Saved entries:
★ ★ ★ ★ ★ ★ ★
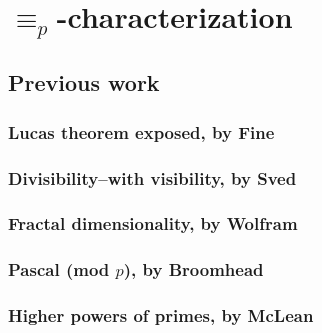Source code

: 
\chapter{$\equiv_{p}$-characterization}
\label{ch:modular:characterization}

\section{Previous work}
\subsection{Lucas theorem exposed, by Fine}
\subsection{Divisibility--with visibility, by Sved}
\subsection{Fractal dimensionality, by Wolfram}
\subsection{Pascal (mod $p$), by Broomhead}
\subsection{Higher powers of primes, by McLean}




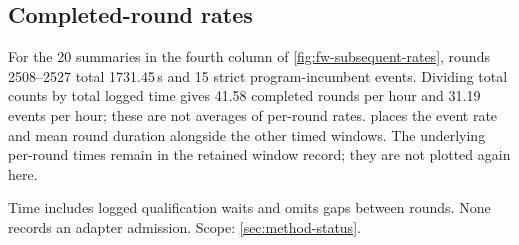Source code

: \subsection{Completed-round rates}\label{app:subsequent-rates}

For the 20 summaries in the fourth column of \cref{fig:fw-subsequent-rates},
rounds 2508--2527 total \num{1731.45}\,s and 15 strict program-incumbent
events. Dividing total counts by total logged time gives 41.58 completed
rounds per hour and 31.19 events per hour; these are not averages of per-round rates.
 places the event rate and mean round duration
alongside the other timed windows. The underlying per-round times remain
in the retained window record; they are not plotted again here.

Time includes logged qualification waits and omits gaps between
rounds. None records an adapter admission. Scope: \cref{sec:method-status}.
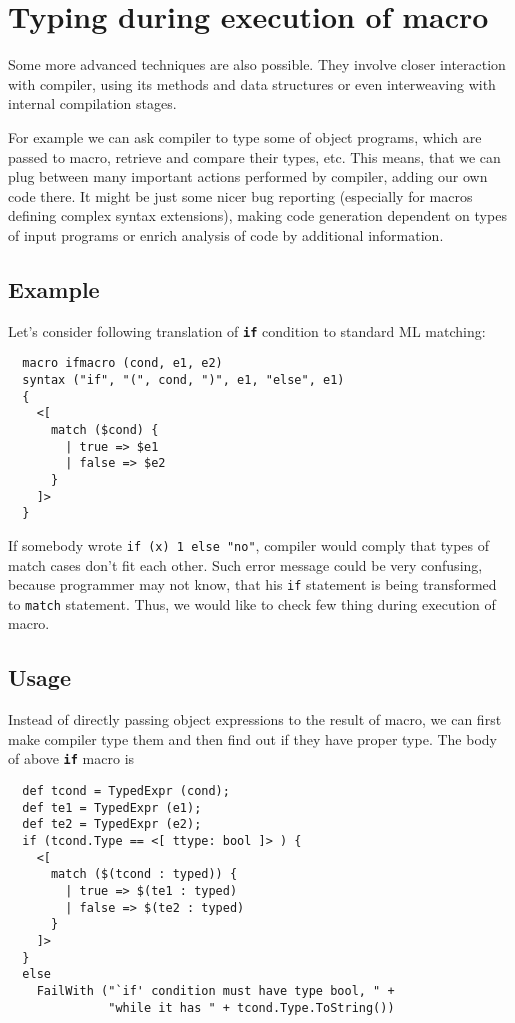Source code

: \documentclass{llncs}
\newcommand{\kw}[1]{{\tt \bf #1}}
\begin{document}
\section{Typing during execution of macro}
Some more advanced techniques are also possible. They involve closer
interaction with compiler, using its methods and data structures
or even interweaving with internal compilation stages.

For example we can ask compiler to type some of object programs,
which are passed to macro, retrieve and compare their types, etc.
 This means, that we can plug between many important 
actions performed by compiler, adding our own code there. It might
be just some nicer bug reporting (especially for macros defining
complex syntax extensions), making code generation dependent on
types of input programs or enrich analysis of code by additional
information.

\subsection{Example}
Let's consider following translation of \kw{if} condition to standard
ML matching:

\begin{verbatim}
  macro ifmacro (cond, e1, e2)
  syntax ("if", "(", cond, ")", e1, "else", e1) 
  {
    <[ 
      match ($cond) {
        | true => $e1
        | false => $e2
      }       
    ]>
  }
\end{verbatim} %

If somebody wrote \verb,if (x) 1 else "no",, compiler would comply
that types of match cases don't fit each other. Such error message could
be very confusing, because programmer may not know, that his \verb,if,
statement is being transformed to \verb,match, statement. Thus, we would
like to check few thing during execution of macro.

\subsection{Usage}
Instead of directly passing object expressions to the result of macro, we
can first make compiler type them and then find out if they have proper
type. The body of above \kw{if} macro is

\begin{verbatim}
  def tcond = TypedExpr (cond);
  def te1 = TypedExpr (e1);
  def te2 = TypedExpr (e2);
  if (tcond.Type == <[ ttype: bool ]> ) {
    <[ 
      match ($(tcond : typed)) { 
        | true => $(te1 : typed) 
        | false => $(te2 : typed) 
      } 
    ]>
  }
  else
    FailWith ("`if' condition must have type bool, " +
              "while it has " + tcond.Type.ToString())
\end{verbatim}
\end{document}

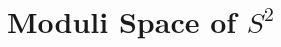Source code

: \documentclass[../Moduli_Spaces_of_Riemann_Surfaces.tex]{subfiles}
\begin{document}
    \section{Moduli Space of $S^2$}
\end{document}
★ ★ ★ ★ ★ ★ ★
WHAT TO PRODUCE: Pictures aside, write out all of the records exactly.

WRITTEN ANSWER:
Source code

: 
\chapter{$\equiv_{p}$-characterization}
\label{ch:modular:characterization}

\section{Previous work}
\subsection{Lucas theorem exposed, by Fine}
\subsection{Divisibility--with visibility, by Sved}
\subsection{Fractal dimensionality, by Wolfram}
\subsection{Pascal (mod $p$), by Broomhead}
\subsection{Higher powers of primes, by McLean}




Source code

: \subsection{Completed-round rates}\label{app:subsequent-rates}

For the 20 summaries in the fourth column of \cref{fig:fw-subsequent-rates},
rounds 2508--2527 total \num{1731.45}\,s and 15 strict program-incumbent
events. Dividing total counts by total logged time gives 41.58 completed
rounds per hour and 31.19 events per hour; these are not averages of per-round rates.
 places the event rate and mean round duration
alongside the other timed windows. The underlying per-round times remain
in the retained window record; they are not plotted again here.

Time includes logged qualification waits and omits gaps between
rounds. None records an adapter admission. Scope: \cref{sec:method-status}.
Source code

: \documentclass{llncs}
\newcommand{\kw}[1]{{\tt \bf #1}}
\begin{document}
\section{Typing during execution of macro}
Some more advanced techniques are also possible. They involve closer
interaction with compiler, using its methods and data structures
or even interweaving with internal compilation stages.

For example we can ask compiler to type some of object programs,
which are passed to macro, retrieve and compare their types, etc.
 This means, that we can plug between many important 
actions performed by compiler, adding our own code there. It might
be just some nicer bug reporting (especially for macros defining
complex syntax extensions), making code generation dependent on
types of input programs or enrich analysis of code by additional
information.

\subsection{Example}
Let's consider following translation of \kw{if} condition to standard
ML matching:

\begin{verbatim}
  macro ifmacro (cond, e1, e2)
  syntax ("if", "(", cond, ")", e1, "else", e1) 
  {
    <[ 
      match ($cond) {
        | true => $e1
        | false => $e2
      }       
    ]>
  }
\end{verbatim} %

If somebody wrote \verb,if (x) 1 else "no",, compiler would comply
that types of match cases don't fit each other. Such error message could
be very confusing, because programmer may not know, that his \verb,if,
statement is being transformed to \verb,match, statement. Thus, we would
like to check few thing during execution of macro.

\subsection{Usage}
Instead of directly passing object expressions to the result of macro, we
can first make compiler type them and then find out if they have proper
type. The body of above \kw{if} macro is

\begin{verbatim}
  def tcond = TypedExpr (cond);
  def te1 = TypedExpr (e1);
  def te2 = TypedExpr (e2);
  if (tcond.Type == <[ ttype: bool ]> ) {
    <[ 
      match ($(tcond : typed)) { 
        | true => $(te1 : typed) 
        | false => $(te2 : typed) 
      } 
    ]>
  }
  else
    FailWith ("`if' condition must have type bool, " +
              "while it has " + tcond.Type.ToString())
\end{verbatim}
\end{document}

Source code

: \documentclass[../Moduli_Spaces_of_Riemann_Surfaces.tex]{subfiles}
\begin{document}
    \section{Moduli Space of $S^2$}
\end{document}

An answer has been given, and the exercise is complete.